→ **Exercise details**
Exactly the lines from the beginning of the records below through the line with "Some regions of" must be given again, without pictures.

+++ Data excerpts +++

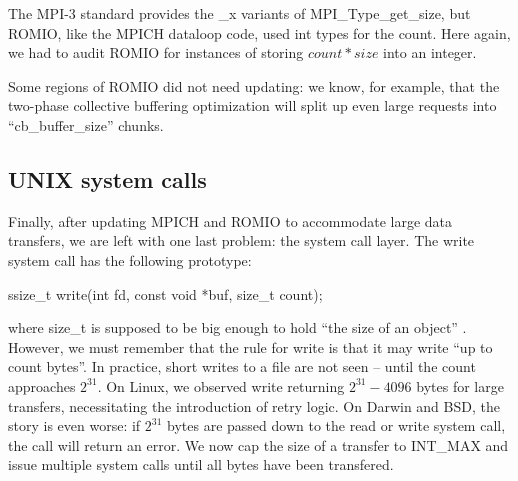 The MPI-3 standard provides the \_x variants of MPI\_Type\_get\_size, but
ROMIO, like the MPICH dataloop code, used int types for the count.
Here again,  we had to audit ROMIO for instances of storing $count * size$
into an integer.

Some regions of ROMIO did not need updating: we know, for example, that the
two-phase collective buffering optimization will split up even large requests
into ``cb\_buffer\_size'' chunks.

\subsection{UNIX system calls}

Finally, after updating MPICH and ROMIO to accommodate large data transfers,
we are left with one last problem: the system call layer.
The write system call has the following prototype:

\begin{code}
ssize_t write(int fd, const void *buf, size_t count);
\end{code}

where size\_t is supposed to be big enough to hold ``the size of an object''
\cite{posix-std}.  However, we must remember that the rule for write is that it may
write ``up to count bytes''.  In practice, short writes to a file are not seen --
until the count approaches $2^{31}$.  On Linux, we observed write returning
$2^{31}-4096$ bytes for large transfers, necessitating the introduction of retry
logic.  On Darwin and BSD, the story is even worse: if $2^{31}$ bytes are passed
down to the read or write system call, the call will return an error.  We now
cap the size of a transfer to INT\_MAX and issue multiple system calls until
all bytes have been transfered.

+++

→ **Output for this task**
 The MPI-3 standard provides the \_x variants of MPI\_Type\_get\_size, but
ROMIO, like the MPICH dataloop code, used int types for the count.
Here again,  we had to audit ROMIO for instances of storing $count * size$
into an integer.

Some regions of ROMIO did not need updating: we know, for example, that the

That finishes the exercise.